Published by Doubleday, 256 pages, $25

Writing a book about not writing a book is a clever concept. Nell Stevens, who went to the remote Bleaker Island in the Falklands to write a Dickensian novel after earning her MFA at Boston University, actually spins many disparate tales—spurts of fiction, memoir, outlines and overarching literary concepts—instead of that stillborn book.

Being in Lonelyland invites self-reflection, which Stevens pursues with curiosity. She muses on her relationship with an unstable musician back home and their bittersweet, guilt-provoking breakup. And her descriptions of the island’s wild nature, her almost-only companion, are worth the trip—and indeed novelistic. There’s bleakness alongside beauty: Black and white dots “bloom into penguins.”

In one fictional interlude, she imagines an Englishman named Ollie whose Falkland Islander father died in a toaster accident soon after his conception. Years later he’s told his “mad as a box of frogs” father is actually alive, so he travels to Bleaker Island to find the truth. Stevens plays around with how the story might go, using abrupt endings that tingle with suspense.

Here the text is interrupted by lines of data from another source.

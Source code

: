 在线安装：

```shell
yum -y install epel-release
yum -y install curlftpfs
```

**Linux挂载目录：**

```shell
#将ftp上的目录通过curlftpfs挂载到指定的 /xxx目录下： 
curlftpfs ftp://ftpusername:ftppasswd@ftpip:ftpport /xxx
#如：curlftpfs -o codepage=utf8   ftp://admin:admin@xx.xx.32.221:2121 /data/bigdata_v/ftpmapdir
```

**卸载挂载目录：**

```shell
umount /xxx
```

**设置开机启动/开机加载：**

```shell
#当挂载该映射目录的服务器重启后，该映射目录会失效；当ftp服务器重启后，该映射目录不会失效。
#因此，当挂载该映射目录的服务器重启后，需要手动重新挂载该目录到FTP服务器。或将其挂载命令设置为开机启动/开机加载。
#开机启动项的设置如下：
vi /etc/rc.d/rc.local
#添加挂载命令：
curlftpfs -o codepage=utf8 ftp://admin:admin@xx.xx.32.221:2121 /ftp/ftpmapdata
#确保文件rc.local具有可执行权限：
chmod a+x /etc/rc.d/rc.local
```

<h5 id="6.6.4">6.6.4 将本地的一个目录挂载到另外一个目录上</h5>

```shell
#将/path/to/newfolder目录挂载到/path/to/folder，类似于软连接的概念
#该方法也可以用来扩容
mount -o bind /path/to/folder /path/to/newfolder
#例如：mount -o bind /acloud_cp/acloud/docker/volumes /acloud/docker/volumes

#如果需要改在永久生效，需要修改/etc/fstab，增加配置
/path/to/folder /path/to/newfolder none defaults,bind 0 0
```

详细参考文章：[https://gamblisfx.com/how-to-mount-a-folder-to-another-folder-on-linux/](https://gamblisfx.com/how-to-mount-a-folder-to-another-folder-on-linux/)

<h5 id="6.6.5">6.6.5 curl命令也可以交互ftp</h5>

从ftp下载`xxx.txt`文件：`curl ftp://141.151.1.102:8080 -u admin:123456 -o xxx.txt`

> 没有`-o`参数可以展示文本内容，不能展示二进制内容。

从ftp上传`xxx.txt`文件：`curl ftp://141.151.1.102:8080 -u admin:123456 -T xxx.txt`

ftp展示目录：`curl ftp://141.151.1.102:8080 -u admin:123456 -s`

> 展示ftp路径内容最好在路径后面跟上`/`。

Stevens cites Boston University professor Leslie Epstein’s writing tip sheet, including the maxim “Do not look into your own heart and write; look into someone else’s.” Stevens uses that idea elastically, plunging into her real self, her writerly self and indeed into the Dickens of Bleak House while inventing lively fictional companions who populate her lonely, beautiful island.

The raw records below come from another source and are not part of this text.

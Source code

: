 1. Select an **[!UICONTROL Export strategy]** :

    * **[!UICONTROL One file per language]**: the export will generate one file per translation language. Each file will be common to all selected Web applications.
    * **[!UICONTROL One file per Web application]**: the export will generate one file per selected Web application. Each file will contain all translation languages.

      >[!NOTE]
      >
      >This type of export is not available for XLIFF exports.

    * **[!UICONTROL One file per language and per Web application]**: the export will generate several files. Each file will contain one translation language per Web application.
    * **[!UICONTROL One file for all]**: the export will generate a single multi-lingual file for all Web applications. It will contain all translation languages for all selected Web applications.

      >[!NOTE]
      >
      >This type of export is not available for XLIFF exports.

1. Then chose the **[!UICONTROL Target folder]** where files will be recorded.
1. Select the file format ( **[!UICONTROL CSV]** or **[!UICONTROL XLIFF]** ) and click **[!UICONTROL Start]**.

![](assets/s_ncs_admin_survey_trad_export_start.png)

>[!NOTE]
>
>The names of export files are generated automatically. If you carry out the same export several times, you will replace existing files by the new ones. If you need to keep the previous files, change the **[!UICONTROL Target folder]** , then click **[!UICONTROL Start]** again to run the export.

From Page 118: As I stomp through mud and stones towards a herd of uninterested cows, I engage in furious debates with him in my mind—and gradually, though I don’t realize it at the time, out loud.
     Hunger is good discipline, Hemingway says. I grumble back, kicking through puddles, that earning enough money to feed yourself properly, or packing enough supplies, would actually show better discipline.